'We're better off if things stay frozen,' says FIU arctic researcher

FIU biologist Steve Oberbauer is back at Toolik Field Station — one of the world's most remote research sites, located hundreds of miles above the Arctic circle. Spending time in one of the harshest, most unforgiving environments on Earth would change anyone. But, Oberbauer has changed very little. In some ways, the 64-year-old still resembles his younger self — the one who first traveled to Toolik in 1985 when he was 30. His curly hair is only slightly greyer. He's still slender. Although he is the shortest of his two brothers, Oberbauer still towers over most people at 6 feet 5 inches tall. And he still wears a bright blue puffer jacket — an upgraded version of the one he bought more than 40 years ago for $20 that never kept him warm enough.

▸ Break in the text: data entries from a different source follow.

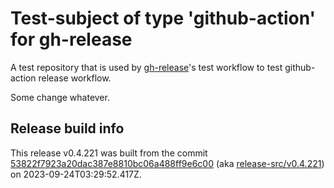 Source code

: # Test-subject of type 'github-action' for gh-release

A test repository that is used by [gh-release](https://github.com/kattecon/gh-release)'s test workflow to test github-action release workflow.

Some change whatever.


## Release build info

This release v0.4.221 was built from the commit [53822f7923a20dac387e8810bc06a488ff9e6c00](https://github.com/kattecon/gh-release-test-ga/tree/53822f7923a20dac387e8810bc06a488ff9e6c00) (aka [release-src/v0.4.221](https://github.com/kattecon/gh-release-test-ga/tree/release-src/v0.4.221)) on 2023-09-24T03:29:52.417Z.
         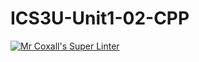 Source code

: # ICS3U-Unit1-02-CPP

[![Mr Coxall's Super Linter](https://github.com/Haley-LeBon/ICS3U-Unit1-02-CPP/workflows/Mr%20Coxall's%20Super%20Linter/badge.svg)](https://github.com/Haley-LeBon/ICS3U-Unit1-02-CPP/actions/)
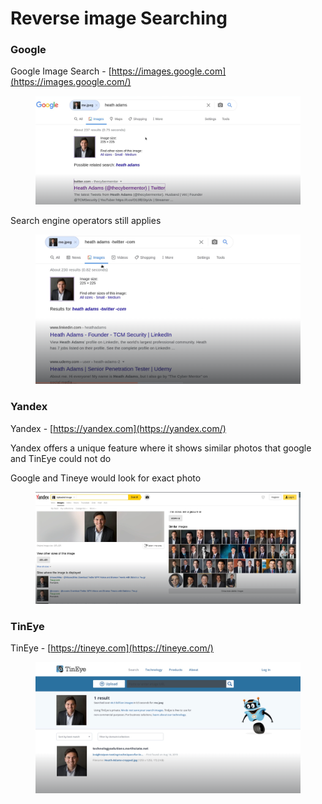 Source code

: # Reverse image Searching



### Google&#x20;

Google Image Search - [https://images.google.com](https://images.google.com/)

<figure><img src="../../.gitbook/assets/image (46).png" alt=""><figcaption></figcaption></figure>

Search engine operators still applies&#x20;

<figure><img src="../../.gitbook/assets/image (47).png" alt=""><figcaption></figcaption></figure>

### Yandex

Yandex - [https://yandex.com](https://yandex.com/)

Yandex offers a unique feature where it shows similar photos that google and TinEye could not do&#x20;

Google and Tineye would look for exact photo&#x20;

<figure><img src="../../.gitbook/assets/image (48).png" alt=""><figcaption></figcaption></figure>

### TinEye

TinEye - [https://tineye.com](https://tineye.com/)

<figure><img src="../../.gitbook/assets/image (49).png" alt=""><figcaption></figcaption></figure>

The Arctic, on the other hand, has changed.

"There's always been changes. Just not this fast," said Oberbauer, who is a botanist in FIU's International Center for Tropical Botany at the Kampong.

The Arctic is warming at twice the rate of anywhere else on Earth. It's in the midst of a dangerous transformation. The rules are unraveling. Timing is being thrown off track. Oberbauer has had a front seat to these changes: The tundra soil is breaking down. Permafrost is thawing at the surface and collapsing. There are more shrubs, less moss and less lichens. Plants are growing taller and flowering earlier in the season.

"What happens in the Arctic is important globally. There's enough carbon in the tundra that if it were to thaw and that carbon release, that's at least twice of what's currently in the atmosphere," Oberbauer said. "We're better off if things stay frozen."

But, things aren't staying frozen. This is why every summer, before the snow melts and the plants on the tundra begin to green, Oberbauer climbs behind the wheel of "Big Red" — a Ford F-350 Super Duty truck — and sets out north from Fairbanks, Alaska.